TASK ITEM
A single number is the answer here: how many lines of the entries contain "update"?

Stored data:
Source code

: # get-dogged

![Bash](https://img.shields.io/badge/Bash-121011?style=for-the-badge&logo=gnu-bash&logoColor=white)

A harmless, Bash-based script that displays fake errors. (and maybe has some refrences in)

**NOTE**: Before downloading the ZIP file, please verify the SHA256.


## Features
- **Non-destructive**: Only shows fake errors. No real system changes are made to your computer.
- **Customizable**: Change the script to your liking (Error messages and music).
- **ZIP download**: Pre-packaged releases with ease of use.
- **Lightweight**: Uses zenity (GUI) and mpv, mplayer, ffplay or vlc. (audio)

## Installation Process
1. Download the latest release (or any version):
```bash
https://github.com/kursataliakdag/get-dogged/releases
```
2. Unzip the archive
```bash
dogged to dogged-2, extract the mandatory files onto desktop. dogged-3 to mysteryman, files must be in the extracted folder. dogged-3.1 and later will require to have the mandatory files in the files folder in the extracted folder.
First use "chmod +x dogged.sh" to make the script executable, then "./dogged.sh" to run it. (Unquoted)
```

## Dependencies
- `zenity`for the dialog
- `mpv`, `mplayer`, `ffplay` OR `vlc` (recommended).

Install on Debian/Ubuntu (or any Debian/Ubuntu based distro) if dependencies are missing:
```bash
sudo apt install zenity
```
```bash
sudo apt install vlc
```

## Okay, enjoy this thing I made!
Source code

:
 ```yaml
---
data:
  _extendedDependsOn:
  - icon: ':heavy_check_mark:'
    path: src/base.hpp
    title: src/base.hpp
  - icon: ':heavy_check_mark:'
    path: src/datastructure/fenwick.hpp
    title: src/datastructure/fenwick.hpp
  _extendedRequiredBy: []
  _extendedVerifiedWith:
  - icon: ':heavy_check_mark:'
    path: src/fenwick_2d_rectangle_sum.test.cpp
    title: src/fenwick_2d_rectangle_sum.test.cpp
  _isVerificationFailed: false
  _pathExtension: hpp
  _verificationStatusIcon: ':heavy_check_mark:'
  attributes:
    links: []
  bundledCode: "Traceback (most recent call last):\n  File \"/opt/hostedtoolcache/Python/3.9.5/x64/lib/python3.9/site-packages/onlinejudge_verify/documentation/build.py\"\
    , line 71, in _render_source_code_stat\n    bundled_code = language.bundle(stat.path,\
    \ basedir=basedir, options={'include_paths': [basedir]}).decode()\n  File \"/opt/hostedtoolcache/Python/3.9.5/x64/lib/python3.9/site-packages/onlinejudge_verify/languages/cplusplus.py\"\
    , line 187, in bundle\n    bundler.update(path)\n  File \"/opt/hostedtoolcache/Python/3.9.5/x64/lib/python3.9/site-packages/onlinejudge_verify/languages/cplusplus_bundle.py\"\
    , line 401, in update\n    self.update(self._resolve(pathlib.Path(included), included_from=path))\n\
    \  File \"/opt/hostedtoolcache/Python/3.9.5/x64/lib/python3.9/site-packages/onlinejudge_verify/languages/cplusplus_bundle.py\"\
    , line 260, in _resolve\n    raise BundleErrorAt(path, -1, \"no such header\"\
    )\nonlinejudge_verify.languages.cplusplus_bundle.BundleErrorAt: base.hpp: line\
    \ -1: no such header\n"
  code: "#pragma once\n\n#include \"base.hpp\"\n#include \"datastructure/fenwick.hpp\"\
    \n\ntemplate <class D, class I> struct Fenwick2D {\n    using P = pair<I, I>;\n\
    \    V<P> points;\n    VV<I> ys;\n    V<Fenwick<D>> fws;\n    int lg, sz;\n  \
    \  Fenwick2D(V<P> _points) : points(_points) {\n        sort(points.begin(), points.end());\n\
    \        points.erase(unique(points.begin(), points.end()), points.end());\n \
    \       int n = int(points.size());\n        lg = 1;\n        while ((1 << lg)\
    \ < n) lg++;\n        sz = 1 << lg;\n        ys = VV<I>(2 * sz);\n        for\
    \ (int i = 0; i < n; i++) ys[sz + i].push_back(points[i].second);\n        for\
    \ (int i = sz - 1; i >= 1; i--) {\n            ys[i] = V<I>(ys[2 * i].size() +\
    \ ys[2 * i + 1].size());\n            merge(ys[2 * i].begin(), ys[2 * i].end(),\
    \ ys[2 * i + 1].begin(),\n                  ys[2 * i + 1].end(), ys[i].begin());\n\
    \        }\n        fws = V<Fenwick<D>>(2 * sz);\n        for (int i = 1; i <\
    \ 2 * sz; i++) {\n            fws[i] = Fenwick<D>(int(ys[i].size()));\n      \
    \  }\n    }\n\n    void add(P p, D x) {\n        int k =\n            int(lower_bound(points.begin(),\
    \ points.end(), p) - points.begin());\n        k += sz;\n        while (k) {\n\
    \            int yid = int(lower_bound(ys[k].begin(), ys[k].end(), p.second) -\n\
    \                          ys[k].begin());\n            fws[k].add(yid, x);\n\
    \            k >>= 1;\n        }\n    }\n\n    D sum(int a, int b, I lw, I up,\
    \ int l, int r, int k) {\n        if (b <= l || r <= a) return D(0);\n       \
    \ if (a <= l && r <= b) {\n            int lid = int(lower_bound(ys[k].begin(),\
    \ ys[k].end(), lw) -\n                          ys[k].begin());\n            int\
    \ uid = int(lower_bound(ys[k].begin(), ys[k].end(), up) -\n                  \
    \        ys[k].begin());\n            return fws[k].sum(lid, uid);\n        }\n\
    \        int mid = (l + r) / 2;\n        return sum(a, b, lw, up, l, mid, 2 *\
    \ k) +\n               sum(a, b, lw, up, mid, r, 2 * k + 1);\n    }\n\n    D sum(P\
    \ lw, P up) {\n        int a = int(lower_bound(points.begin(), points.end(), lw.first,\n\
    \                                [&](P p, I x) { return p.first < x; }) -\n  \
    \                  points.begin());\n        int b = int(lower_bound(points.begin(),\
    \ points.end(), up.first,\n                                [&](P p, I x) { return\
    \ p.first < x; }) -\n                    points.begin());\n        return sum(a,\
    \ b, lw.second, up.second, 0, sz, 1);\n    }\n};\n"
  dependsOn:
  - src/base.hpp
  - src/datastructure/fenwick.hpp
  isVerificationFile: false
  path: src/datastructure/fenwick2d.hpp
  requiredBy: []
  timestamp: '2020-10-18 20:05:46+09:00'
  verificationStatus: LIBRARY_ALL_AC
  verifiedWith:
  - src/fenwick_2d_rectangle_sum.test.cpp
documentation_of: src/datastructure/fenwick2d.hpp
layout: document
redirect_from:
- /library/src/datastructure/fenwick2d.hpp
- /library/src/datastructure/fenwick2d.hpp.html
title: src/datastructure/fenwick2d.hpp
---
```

REPLY TO THE TASK
2